**Exercise description**
Whenever a line in the data contains "subsection", show that line.

Plain-text document sources:
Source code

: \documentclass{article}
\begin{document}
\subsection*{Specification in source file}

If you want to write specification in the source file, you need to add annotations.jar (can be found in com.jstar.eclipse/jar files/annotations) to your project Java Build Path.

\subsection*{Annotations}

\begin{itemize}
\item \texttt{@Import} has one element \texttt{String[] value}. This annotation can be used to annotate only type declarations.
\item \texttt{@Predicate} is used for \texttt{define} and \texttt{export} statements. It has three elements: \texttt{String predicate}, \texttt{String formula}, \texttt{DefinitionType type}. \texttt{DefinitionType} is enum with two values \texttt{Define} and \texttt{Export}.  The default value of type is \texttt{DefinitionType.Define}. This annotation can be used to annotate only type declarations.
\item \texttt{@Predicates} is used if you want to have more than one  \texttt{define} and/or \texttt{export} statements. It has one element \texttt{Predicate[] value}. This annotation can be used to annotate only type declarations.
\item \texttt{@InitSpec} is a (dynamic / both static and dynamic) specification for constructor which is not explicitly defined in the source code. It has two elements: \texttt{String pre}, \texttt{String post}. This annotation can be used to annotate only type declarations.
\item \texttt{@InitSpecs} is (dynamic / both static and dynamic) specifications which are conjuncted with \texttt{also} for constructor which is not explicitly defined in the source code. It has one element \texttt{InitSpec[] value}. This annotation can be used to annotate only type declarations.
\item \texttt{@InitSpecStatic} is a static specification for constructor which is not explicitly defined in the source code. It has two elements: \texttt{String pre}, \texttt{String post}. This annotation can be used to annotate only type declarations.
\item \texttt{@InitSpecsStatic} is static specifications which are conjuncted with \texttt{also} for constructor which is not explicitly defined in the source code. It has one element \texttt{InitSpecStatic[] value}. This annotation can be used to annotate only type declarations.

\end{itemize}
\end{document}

**Written response**
\subsection*{Specification in source file}
\subsection*{Annotations}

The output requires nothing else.